Sucede que a veces el encuentro con una persona desposeída comunique paradójicamente una alegría, puede que solo una chispa, pero una alegría verdadera.


  • Reavivemos siempre de nuevo el deseo de la alegría, profundamente inscrito en nosotros. El ser humano está hecho para la alegría, no para la tristeza. Y la alegría no tiene la vocación de ser conservada para sí, sino de ser compartida, de irradiar. Después del anuncio del ángel, María se pone en camino para visitar a su prima Isabel y cantar con ella (Lucas 1,39-56).
  • Como Jesús, que lloró la muerte de su amigo Lázaro (Juan 11,35), atrevámonos a llorar ante los sufrimientos humanos. Llevemos en nuestros corazones a las personas afligidas. Al presentarlas a Dios, no les abandonamos en la fatalidad de un destino ciego e implacable, les confiamos a la compasión de Dios que ama a todo ser humano.
  • Acompañar a los que sufren, llorar con ellos, puede darnos el valor, en una sana rebelión, de denunciar la injusticia, de rechazar lo que amenaza o destruye la vida, de buscar transformar una situación bloqueada.

Cuarta propuesta: Entre los cristianos, alegrarnos de los dones de los demás


Dios nos ha dado a conocer el misterio de su voluntad, el plan secreto que había decidido realizar en Cristo, llevando la historia a su plenitud al constituir a Cristo en cabeza de todas las cosas, las del cielo y las de la tierra. (Efesios 1,9-10)

¡Qué agradable y delicioso que vivan unidos los hermanos! (Salmo 133,1)

Dios envió a Cristo al mundo para reunir a todo el universo, a toda la creación, para recapitular todas las cosas en él. Dios lo ha enviado para reunir a la humanidad en una sola familia: hombres y mujeres, niños y ancianos, de todos los horizontes, lenguas y culturas, e incluso de naciones enfrentadas.

Muchos aspiran a que los cristianos se unan, para que no sigan oscureciendo, con sus divisiones, el mensaje de fraternidad universal del que Cristo es portador. ¿Podría nuestra unidad fraterna ser como un signo, una anticipación, de la unidad y de la paz entre los humanos?

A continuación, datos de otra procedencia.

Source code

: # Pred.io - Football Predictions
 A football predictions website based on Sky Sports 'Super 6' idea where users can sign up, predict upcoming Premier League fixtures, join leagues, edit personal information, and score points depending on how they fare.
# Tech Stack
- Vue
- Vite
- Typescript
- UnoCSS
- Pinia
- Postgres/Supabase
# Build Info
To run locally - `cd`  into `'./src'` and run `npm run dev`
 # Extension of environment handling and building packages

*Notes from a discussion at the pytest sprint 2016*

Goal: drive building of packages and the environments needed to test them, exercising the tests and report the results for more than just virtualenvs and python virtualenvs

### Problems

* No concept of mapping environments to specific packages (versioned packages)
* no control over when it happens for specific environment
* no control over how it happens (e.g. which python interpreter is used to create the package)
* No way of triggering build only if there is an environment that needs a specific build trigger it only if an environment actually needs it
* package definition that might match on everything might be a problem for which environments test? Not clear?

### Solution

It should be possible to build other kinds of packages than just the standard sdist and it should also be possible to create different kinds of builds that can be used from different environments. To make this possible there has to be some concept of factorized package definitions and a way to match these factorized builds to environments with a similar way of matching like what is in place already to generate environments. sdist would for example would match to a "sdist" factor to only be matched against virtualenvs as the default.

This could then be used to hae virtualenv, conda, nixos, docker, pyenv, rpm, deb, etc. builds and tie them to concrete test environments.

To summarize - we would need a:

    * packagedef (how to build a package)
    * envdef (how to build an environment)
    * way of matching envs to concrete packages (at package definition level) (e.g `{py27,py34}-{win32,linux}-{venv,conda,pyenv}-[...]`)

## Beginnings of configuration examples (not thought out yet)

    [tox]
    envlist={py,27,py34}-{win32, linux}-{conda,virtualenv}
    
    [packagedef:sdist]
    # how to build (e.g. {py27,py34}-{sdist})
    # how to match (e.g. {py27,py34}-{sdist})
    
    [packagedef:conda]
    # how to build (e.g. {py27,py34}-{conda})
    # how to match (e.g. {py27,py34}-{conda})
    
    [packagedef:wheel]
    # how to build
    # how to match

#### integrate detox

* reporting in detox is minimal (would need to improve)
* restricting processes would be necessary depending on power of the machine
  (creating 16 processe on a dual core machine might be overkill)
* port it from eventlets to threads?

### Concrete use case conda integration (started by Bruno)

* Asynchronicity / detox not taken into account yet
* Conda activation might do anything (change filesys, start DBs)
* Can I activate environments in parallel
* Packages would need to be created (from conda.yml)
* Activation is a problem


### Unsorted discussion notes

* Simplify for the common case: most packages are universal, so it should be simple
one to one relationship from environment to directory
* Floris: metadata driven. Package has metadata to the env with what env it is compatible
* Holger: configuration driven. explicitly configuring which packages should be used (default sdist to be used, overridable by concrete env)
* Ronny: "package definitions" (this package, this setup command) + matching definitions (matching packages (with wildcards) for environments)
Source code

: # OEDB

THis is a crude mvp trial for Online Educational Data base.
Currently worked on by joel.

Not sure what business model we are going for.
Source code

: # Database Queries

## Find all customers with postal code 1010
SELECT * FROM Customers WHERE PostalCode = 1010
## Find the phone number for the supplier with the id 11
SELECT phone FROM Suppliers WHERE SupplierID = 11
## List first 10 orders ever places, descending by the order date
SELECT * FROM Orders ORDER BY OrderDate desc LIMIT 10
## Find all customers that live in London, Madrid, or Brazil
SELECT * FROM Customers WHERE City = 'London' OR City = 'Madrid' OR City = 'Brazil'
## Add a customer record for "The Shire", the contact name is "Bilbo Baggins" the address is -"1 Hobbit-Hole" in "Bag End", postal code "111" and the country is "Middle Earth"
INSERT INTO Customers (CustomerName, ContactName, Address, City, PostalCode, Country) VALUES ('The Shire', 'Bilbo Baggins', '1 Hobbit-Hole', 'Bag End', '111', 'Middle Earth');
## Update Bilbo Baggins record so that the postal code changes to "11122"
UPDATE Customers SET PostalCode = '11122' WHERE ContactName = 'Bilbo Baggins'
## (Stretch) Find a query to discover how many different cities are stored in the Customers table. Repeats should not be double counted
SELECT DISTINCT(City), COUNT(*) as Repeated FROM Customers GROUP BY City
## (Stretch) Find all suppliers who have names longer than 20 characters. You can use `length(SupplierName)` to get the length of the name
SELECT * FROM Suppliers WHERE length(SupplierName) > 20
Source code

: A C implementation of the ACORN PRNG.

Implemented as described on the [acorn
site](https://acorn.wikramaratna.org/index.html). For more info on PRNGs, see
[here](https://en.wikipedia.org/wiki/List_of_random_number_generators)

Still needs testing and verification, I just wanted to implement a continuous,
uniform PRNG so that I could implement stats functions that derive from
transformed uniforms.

  • Como cristianos de distintas Iglesias, tengamos la audacia de volvernos juntos hacia Cristo y, sin esperar a una total armonización teológica, “ponernos bajo el mismo techo”. Escuchemos la llamada de un monje ortodoxo copto de Egipto que escribía: “La esencia misma de la fe es el Cristo que ninguna formulación puede circunscribir. Es por tanto necesario comenzar el diálogo acogiendo a Cristo, que es uno… Comenzar por vivir juntos la esencia de la fe única sin esperar a ponernos de acuerdo sobre la expresión de su contenido. La esencia de la fe, que es Cristo mismo, está fundada sobre el amor, el don de sí” (Matta el-Maskine, 1919-2006)
  • Para entrar sin demora en este proceso, comencemos por dar gracias a Dios por los dones de los otros. En su visita a Lund (Suecia) con ocasión del 500 aniversario de la Reforma, el papa Francisco oró: “Espíritu Santo, concédenos reconocer con alegría los dones que han llegado a la Iglesia por la Reforma”. Inspirados por su ejemplo, aprendamos a reconocer en los otros los valores que Dios ha depositado en ellos y de los que quizás carezcamos nosotros. Tratemos de acoger su diferencia como un enriquecimiento para nosotros, incluso si comporta aspectos que de entrada nos desconciertan. Encontremos en los dones de los otros el frescor de una alegría.